Capitale mondiale du multilatéralisme, Genève est en effet au centre de nombreux débats et négociations dans les domaines des sciences, des droits humains, du développement, du commerce et de la finance verte, de l’emploi, de la consolidation de la paix et de la sécurité, de la réduction des risques de catastrophes, des questions humanitaires, ainsi que sur les nouvelles technologies et l’innovation. Cette interdisciplinarité permet à la Genève internationale de disposer d’une expertise transversale unique sur le climat, cette thématique étant à l’ordre du jour de nombreuses délibérations.

Dialogues de Genève sur la lutte contre la pollution plastique

Les dialogues de Genève sur la lutte contre la pollution plastique – Geneva Beat Plastic Pollution Dialogues – visent à faciliter les synergies et les discussions sur la crise du plastique, et soutenir des approches coordonnées qui peuvent conduire à une prise de décision plus efficace. Bien que les dialogues ciblent des parties prenantes de tous les continents, ils visent principalement à encourager un engagement accru de la communauté genevoise dans la perspective de diverses négociations environnementales mondiales, telles que :

La première série de dialogues s’est tenue de novembre 2020 à février 2021, pour enclencher une dynamique en vue de la première partie de la 5e session de l’ANUE (Assemblée des Nations Unies pour l’environnement).

Avec la Conférence ministérielle sur les déchets marins et la pollution plastique se réunissant au format hybride, avec une présence centrale à Genève, les 1er et 2 septembre 2021 et d’autres discussions formelles et informelles en cours dans divers forums, le plastique reste une priorité de l’agenda de la Genève internationale. Sur la base des résultats de la première série de dialogues et des récents développements politiques, le Réseau Environnement de Genève continuee avec ses partenaires à faciliter un engagement et des synergies supplémentaires pour lutter contre la crise du plastique, en coopération avec ses partenaires.

La deuxième série de dialogues, qui se déroule d’août 2021 à février 2022, est organisée en collaboration avec le Secrétariat des Conventions de Bâle, Rotterdam et Stockholm, le Centre pour le droit international de l’environnement, le Centre de gouvernance mondiale de l’Institut de hautes études internationales et du développement de Genève, l’UICN, la Norvège, la Suisse, et le Forum sur le commerce, l’environnement et les ODD (TESS).

Alternatiba Léman

Le dimanche 6 octobre 2013, 12 000 personnes se retrouvaient à Bayonne dans le premier village des alternatives au changement climatique “Alternatiba”, quelques jours après la publication du Volet I du 5ème rapport du Groupe d’experts intergouvernemental sur l’évolution du climat (GIEC). L’année suivante, une dizaine de villages ont vu le jour et en 2015, c’est plus de 110 Alternatibas qui ont été organisés par des groupes locaux, à Paris-Ile-de-France, Bruxelles, Toulouse, Rennes, Strasbourg, Lyon, Tahiti, la Réunion… et Genève.

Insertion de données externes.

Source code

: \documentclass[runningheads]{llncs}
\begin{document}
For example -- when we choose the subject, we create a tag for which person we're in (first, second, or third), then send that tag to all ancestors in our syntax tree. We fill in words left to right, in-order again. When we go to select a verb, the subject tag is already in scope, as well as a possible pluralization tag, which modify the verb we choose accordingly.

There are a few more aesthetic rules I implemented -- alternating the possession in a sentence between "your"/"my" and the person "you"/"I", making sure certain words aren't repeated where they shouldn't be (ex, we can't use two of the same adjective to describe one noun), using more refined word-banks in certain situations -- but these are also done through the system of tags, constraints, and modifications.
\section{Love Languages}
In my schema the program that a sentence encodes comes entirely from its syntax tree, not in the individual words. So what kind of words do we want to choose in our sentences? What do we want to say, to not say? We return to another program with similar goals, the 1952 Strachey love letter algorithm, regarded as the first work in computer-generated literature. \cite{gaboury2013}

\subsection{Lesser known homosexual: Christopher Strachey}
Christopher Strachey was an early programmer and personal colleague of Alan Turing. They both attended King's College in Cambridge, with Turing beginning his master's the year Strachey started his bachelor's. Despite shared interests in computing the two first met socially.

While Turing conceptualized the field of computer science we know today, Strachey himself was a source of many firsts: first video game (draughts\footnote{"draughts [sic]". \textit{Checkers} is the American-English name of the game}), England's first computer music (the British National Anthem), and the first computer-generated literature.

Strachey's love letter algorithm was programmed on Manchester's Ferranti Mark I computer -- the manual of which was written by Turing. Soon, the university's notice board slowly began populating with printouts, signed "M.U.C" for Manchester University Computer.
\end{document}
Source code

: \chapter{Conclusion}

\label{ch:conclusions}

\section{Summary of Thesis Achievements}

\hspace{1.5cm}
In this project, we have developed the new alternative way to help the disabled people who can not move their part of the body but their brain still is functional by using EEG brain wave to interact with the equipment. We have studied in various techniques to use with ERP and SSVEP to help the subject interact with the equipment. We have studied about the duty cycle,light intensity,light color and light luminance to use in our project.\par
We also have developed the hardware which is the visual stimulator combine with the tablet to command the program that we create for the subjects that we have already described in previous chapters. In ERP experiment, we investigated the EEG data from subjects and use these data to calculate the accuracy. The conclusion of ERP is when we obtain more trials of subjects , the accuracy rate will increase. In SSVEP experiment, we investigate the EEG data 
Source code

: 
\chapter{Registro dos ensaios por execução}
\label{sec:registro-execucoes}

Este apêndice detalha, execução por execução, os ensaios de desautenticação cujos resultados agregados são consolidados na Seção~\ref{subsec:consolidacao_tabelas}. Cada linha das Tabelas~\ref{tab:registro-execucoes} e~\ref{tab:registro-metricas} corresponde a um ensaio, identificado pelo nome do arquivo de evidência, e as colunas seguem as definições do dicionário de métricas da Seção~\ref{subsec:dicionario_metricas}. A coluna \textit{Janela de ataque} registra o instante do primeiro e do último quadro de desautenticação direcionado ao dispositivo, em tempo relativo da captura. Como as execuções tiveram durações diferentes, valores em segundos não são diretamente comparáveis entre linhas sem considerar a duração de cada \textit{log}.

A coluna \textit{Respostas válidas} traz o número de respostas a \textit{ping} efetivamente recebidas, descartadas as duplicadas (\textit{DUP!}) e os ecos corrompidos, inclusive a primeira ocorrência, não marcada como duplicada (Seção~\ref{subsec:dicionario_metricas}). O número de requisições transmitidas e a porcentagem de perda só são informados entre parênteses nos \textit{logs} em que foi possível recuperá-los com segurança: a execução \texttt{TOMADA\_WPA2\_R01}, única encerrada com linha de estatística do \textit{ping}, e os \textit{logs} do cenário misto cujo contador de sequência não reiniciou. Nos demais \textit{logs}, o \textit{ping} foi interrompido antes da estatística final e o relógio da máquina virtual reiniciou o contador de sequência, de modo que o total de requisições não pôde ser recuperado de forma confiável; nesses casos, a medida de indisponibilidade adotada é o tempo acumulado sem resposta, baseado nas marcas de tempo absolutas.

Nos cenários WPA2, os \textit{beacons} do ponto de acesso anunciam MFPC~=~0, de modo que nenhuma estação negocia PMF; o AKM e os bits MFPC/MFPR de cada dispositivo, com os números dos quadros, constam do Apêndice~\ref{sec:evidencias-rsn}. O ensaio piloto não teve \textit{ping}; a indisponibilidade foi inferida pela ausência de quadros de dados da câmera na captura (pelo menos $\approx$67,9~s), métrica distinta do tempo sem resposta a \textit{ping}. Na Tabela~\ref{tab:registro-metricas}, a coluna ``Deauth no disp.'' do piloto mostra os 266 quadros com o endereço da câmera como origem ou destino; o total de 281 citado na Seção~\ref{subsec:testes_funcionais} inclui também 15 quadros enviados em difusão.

Le mouvement Alternatiba Léman a donc été lancé en 2015 afin de mobiliser d’une manière originale et positive les acteurs de la société civile pour sensibiliser la population à une échéance majeure pour le climat : le sommet du climat (COP21) qui s’est tenu fin 2015 à Paris. Depuis, chaque année la mobilisation continue.

La 7e édition du Festival Alternatiba Léman aura lieu le samedi 4 septembre 2021 au parc des Bastions, et sera précédé du lundi 30 août au vendredi 3 septembre d’un cycle de conférences, à Uni Mail et à la Maison des Associations.

Cycle de vie du plastique et changement climatique

Nous sommes familiers avec la présence et l’impact du plastique sur les océans et les ecosystèmes d’eau douce, toutefois la crise du plastique est multiforme et a d’autres impacts majeurs sur notre environnement. Il est important de relever que le secteur des plastiques est l’un des principaux contributeurs industriels au changement climatique et à la pollution de l’air.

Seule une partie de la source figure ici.